No es la primera vez que hablo del tema y seguramente tampoco será la última, porque es un asunto que me tiene morbosamente fascinada y que parece adquirir un mayor volumen cada día. Hablo de la pasión por estirarse y remendarse, de la creciente obsesión por la cirugía estética. Y estoy convencida de que este síndrome de monstruo de Frankenstein sólo está en sus comienzos; que, tal y como van las cosas, dentro de relativamente poco tiempo, digamos cincuenta años, en los países desarrollados resultará francamente difícil ver una arruga; que el envejecimiento normal será una anomalía física, algo que sólo lucirán los muy pobres, los antisistema y los raritos, un estigma estrafalario y marginal. Que todo el mundo, en fin, se cortará y coserá los cueros disciplinadamente, porque de no hacerlo quedarás fuera de la convención social y resultarás dolorosamente distinto.

"Conozco a muchos hombres de mi edad a los que no les gustan los pechos operados"

¿Creen que exagero? Perdón, pero ya está pasando. A medida que voy cumpliendo años, y mientras la gravedad derrite mis mejillas, me voy cruzando con mujeres que sé que son de mi edad y que empiezan a estar tan tersas como tambores. La cara-tambor es la segunda fase del proceso. La primera fase suele salirles bien; por lo general se operan aún muy jóvenes y quedan radiantes. Pero, claro, esa piel estirada vuelve a arrugarse, y por desgracia para ellas (y para ellos: también hay algunos hombres) ya no saben parar. Entonces reinciden en tironear y recortar y ahí se les pone ya la tez como el parche de un bombo. Y si siguen, y todas y todos los que han llegado hasta ahí siempre continúan, se precipitan en inevitable caída libre hacia la tercera fase, que es la cara-gárgola. O sea, deformados rostros de pétrea silicona que te matan del susto si te los encuentras de sopetón en alguna calle oscura y solitaria.

Hoy todavía nos chocan esos semblantes destrozados por el bisturí, pero empieza a haber tanta gente hecha un Cristo que en verdad nos estamos habituando.
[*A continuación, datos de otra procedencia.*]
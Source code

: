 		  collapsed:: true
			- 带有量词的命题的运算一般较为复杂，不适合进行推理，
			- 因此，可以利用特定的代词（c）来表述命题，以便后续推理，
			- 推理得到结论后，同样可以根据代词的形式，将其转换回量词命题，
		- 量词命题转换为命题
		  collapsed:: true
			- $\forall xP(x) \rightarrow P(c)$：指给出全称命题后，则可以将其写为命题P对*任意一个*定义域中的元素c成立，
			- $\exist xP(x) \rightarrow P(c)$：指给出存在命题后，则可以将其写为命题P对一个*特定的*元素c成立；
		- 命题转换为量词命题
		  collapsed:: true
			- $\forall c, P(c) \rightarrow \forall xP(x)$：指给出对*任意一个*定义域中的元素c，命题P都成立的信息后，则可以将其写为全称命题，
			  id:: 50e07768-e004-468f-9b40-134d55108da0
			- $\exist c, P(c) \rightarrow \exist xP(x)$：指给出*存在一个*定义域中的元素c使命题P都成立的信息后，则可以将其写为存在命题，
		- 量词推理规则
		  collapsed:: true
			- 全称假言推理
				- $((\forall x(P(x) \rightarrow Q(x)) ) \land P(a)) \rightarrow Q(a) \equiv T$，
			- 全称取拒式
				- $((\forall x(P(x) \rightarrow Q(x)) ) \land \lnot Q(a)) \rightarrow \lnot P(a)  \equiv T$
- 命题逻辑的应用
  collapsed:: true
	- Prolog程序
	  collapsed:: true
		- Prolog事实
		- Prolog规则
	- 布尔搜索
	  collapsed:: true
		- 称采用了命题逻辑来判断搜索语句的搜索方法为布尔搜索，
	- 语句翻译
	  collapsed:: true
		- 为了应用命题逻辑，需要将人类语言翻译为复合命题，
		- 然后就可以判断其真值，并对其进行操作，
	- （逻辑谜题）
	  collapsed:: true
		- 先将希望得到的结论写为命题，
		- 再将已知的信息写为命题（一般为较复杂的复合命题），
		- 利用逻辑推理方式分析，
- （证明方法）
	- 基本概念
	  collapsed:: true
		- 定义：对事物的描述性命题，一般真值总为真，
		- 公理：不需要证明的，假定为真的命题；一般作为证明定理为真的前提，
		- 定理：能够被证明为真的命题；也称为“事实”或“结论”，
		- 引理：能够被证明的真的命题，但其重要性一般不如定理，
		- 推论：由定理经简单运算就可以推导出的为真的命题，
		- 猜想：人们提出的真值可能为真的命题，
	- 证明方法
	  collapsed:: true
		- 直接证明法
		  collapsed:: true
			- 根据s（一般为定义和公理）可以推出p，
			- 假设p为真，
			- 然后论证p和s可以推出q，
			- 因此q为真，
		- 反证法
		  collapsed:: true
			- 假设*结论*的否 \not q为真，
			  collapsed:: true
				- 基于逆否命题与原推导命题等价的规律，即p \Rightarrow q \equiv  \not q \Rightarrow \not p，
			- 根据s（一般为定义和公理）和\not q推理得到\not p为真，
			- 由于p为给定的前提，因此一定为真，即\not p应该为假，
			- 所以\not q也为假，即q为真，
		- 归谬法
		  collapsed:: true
Por ejemplo, ya nos parece de lo más normal que las narices de Belén Esteban vayan a la deriva por su rostro como un iceberg por el océano; o que la presidenta argentina, Cristina Kirchner, luzca ese relleno reventón de gutapercha (me pasma que la gente sea capaz de votar a un político que empieza por falsificar su propia cara). De hecho, creo que mi generación va a ser una de las últimas en sentir desagrado ante los cuerpos plásticos producidos en serie. Conozco a muchos hombres de mi edad a los que no les gustan los pechos operados, esas bombas tenaces que se empeñan en mantener su tiesura alienígena al margen de lo que haga su propietaria, así se tumbe o se mueva o se ponga de lado. Pero ya hay un montón de jóvenes que han tenido su despertar erótico contemplando los espeluznantes pechos de hormigón armado de Pamela Anderson (en la fotografía), por ejemplo, de manera que esos chicos seguramente desdeñarán los blanditos senos naturales pero se pirrarán por las pecheras ortopédicas y por esos duros canales que parecen una obra de ingeniería. El perverso apego a lo artificial es algo muy común: es como preferir el flan hecho con polvos al flan verdadero. Somos animales adaptativos.

De modo que aquí estamos los últimos especímenes de la arruga es bella haciendo nuestra travesía sobre la Tierra. Y, para peor, resulta que los adictos a la cirugía estética desarrollan un problema de autopercepción semejante al de los anoréxicos; y así, no sólo no se ven de verdad como son, sino que además de algún modo olvidan haberse operado y se convencen de que siempre han sido así (increíble pero cierto: vi un documental norteamericano que lo demostraba); por eso hay tantas famosas de pellejo obviamente zurcido que aseguran enfáticas no haber pasado por el quirófano, sino haberse hecho, como mucho, pequeños tratamientos de belleza. Todo esto nos augura, para qué nos vamos a engañar, un futuro muy negro. Tengo una visión estremecedora: la de un mundo lleno de individuos recauchutados que inmediatamente olvidan que son artificiales y que consideran la carne real como una degeneración enfermiza del plástico. En fin. Deberían hacer reservas biológicas de viejecillos arrugados para que las generaciones venideras puedan tener una idea de lo que era eso.